Mary, most of them have no idea of those facts in the UK ! So to expect them to show some interest in another country is highly unlikely. I never cease to be amazed at peoples reactions when they learn that fuel tax is around 80% +vat, or that tobacco tax is near £ 5 on a packet. You'd think it was only invented yesterday.


----------



## jojo (Sep 20, 2007)

I know things are bad in the UK but I often wonder why people think that life will be easier here in Spain. No language skills, no job security (in most cases), no knowledge of the bureaucracy and no social security benefits (not even child allowance). Surely if you have a home, a family and a job (or even are claiming unemployment benefits) life is much better there - certainly for the foreseeable future. The only thing that makes Spain seem better is the weather and the space. The laid back lifestyle has to be worked and paid for!

Jo xxx


----------



## mrypg9 (Apr 26, 2008)

fourgotospain said:


> Duplicate again...sorry


----------



## mrypg9 (Apr 26, 2008)

fourgotospain said:


> Actually I think those who have holidayed here a lot and even have second homes here are the LEAST prepared to move over. There's a false sense of security that you know where your going - you know where all the good restaurants are, where Mercadona is, the beach etc but what about the Padron? Doctors? Schools? SIP cards? etc etc. The minutae of life that is so mundane in the UK is just as mundane here AND all in a different language. People I know who've moved here because they had been here many times and thought it would be an 'easy' transition have had some of the hardest times settling.


That's what I meant about our experience in Prague. Yes, I knew all the shops, the 'good' restaurants, had good friends there....but it was the' minutiae' of daily life that gave me a jolt. Registering for health insurance, navigating the tax system, buying and registering a car, opening a bank account....I spoke some Czech,certainly more than many Brits who've been here for years speak Spanish,but ordering drinks in a bar or paying for groceries in a supermarket requires considerably less knowledge of the language than dealing with non-English-speaking officialdom.
Your life goes on basically as it did in the UK but you have to adjust to different products, learn to do without some of the things you were used to in the UK....
Of course it can be done - we've all done it! - but for some less experienced people the difficulties can be stressful.


----------



## mrypg9 (Apr 26, 2008)

gerrit said:


> I think a topic with warnings about moving here comes across as a bit too pessimistic. For sure the "relaxed life under the sun" is a wrong image, but to make it look like something bleak you better consider twice is somewhat of the other extreme IMO. Like Jo says, everyone's experience is different.
> 
> I have moved country 6 times the last 7 years. Sometimes very well prepared, and a few times it was a spur of the moment thing.

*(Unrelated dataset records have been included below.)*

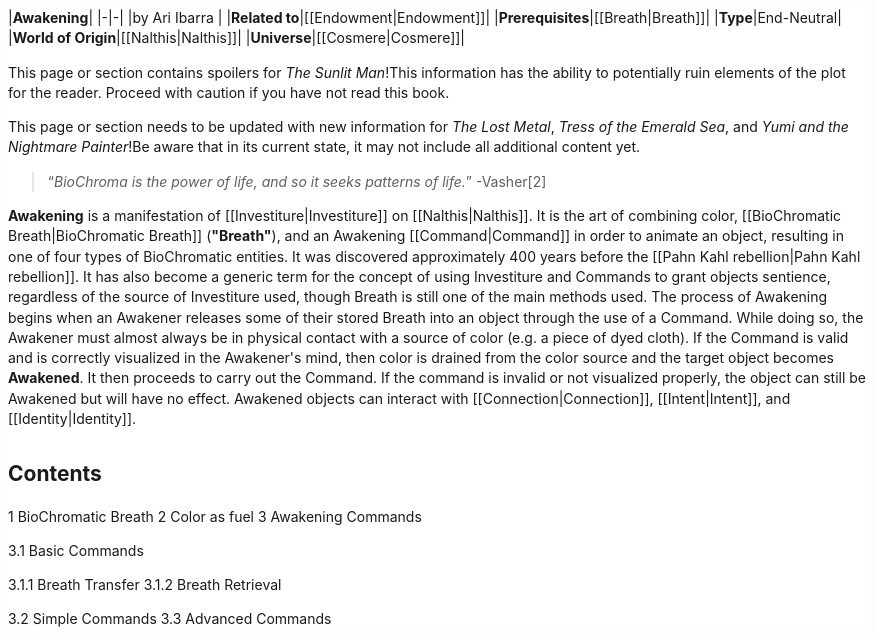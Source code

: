 |**Awakening**|
|-|-|
|by  Ari Ibarra |
|**Related to**|[[Endowment\|Endowment]]|
|**Prerequisites**|[[Breath\|Breath]]|
|**Type**|End-Neutral|
|**World of Origin**|[[Nalthis\|Nalthis]]|
|**Universe**|[[Cosmere\|Cosmere]]|

This page or section contains spoilers for *The Sunlit Man*!This information has the ability to potentially ruin elements of the plot for the reader. Proceed with caution if you have not read this book.

This page or section needs to be updated with new information for *The Lost Metal*, *Tress of the Emerald Sea*, and *Yumi and the Nightmare Painter*!Be aware that in its current state, it may not include all additional content yet.

>“*BioChroma is the power of life, and so it seeks patterns of life.*”
\-Vasher[2]


**Awakening** is a manifestation of [[Investiture\|Investiture]] on [[Nalthis\|Nalthis]]. It is the art of combining color, [[BioChromatic Breath\|BioChromatic Breath]] (**"Breath"**), and an Awakening [[Command\|Command]] in order to animate an object, resulting in one of four types of BioChromatic entities. It was discovered approximately 400 years before the [[Pahn Kahl rebellion\|Pahn Kahl rebellion]]. It has also become a generic term for the concept of using Investiture and Commands to grant objects sentience, regardless of the source of Investiture used, though Breath is still one of the main methods used.
The process of Awakening begins when an Awakener releases some of their stored Breath into an object through the use of a Command. While doing so, the Awakener must almost always be in physical contact with a source of color (e.g. a piece of dyed cloth). If the Command is valid and is correctly visualized in the Awakener's mind, then color is drained from the color source and the target object becomes **Awakened**. It then proceeds to carry out the Command. If the command is invalid or not visualized properly, the object can still be Awakened but will have no effect. Awakened objects can interact with [[Connection\|Connection]], [[Intent\|Intent]], and [[Identity\|Identity]].

## Contents

1 BioChromatic Breath
2 Color as fuel
3 Awakening Commands

3.1 Basic Commands

3.1.1 Breath Transfer
3.1.2 Breath Retrieval


3.2 Simple Commands
3.3 Advanced Commands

Ironically, the spur of the moment ones turned out to be the best experiences. By this I am not saying one should not be prepared a bit, but we should also refrain from disencouraging people to make the move abroad. I'm sure I'm far from the only one here that is happy to have taken the leap?


Of course we shouldn't discourage _*everyone*_ from moving abroad.
As I've said many times, if your circumstances are favourable or you are single with some skills and knowledge of the language there's no problem.
But some of the posts from would-be immigrants are from those with no Spanish, few if any skills, no professional or artisan qualifications and many of whom, frankly, display a low level of literacy in their own language.
Being 'fed up' with the UK because it's cold, raining, the price of booze and **** has gone up etc. is not really a good reason for such a major step.
Fact is, Gerrit, that you, just as I and my OH and many other regular posters on this forum are not in that situation. We are footloose and fancy-free, as the saying goes.
We have no dependent children ....and having a family to consider makes it all the more imperative to THINK before you leap.


----------



## gerrit (Jul 15, 2008)

The latter one is very true. It's all different when there is a family involved. But if someone is single, ready for the adventure, ... then I'd certainly not disencourage him/her from doing it. For me, the first months abroad were alienating but I learnt skills and learnt things I'd never have learnt if I had stayed in the safety bubble that was Belgium. The longer I've been abroad and with 6 foreign countries on my tally, I can say that retrospectively I am glad to have taken the step and gone abroad. I would encourage anyone who is not tied to anyone (= no family etc) to try it, it opens a new world and exposes you to new experiences, which is always educative. 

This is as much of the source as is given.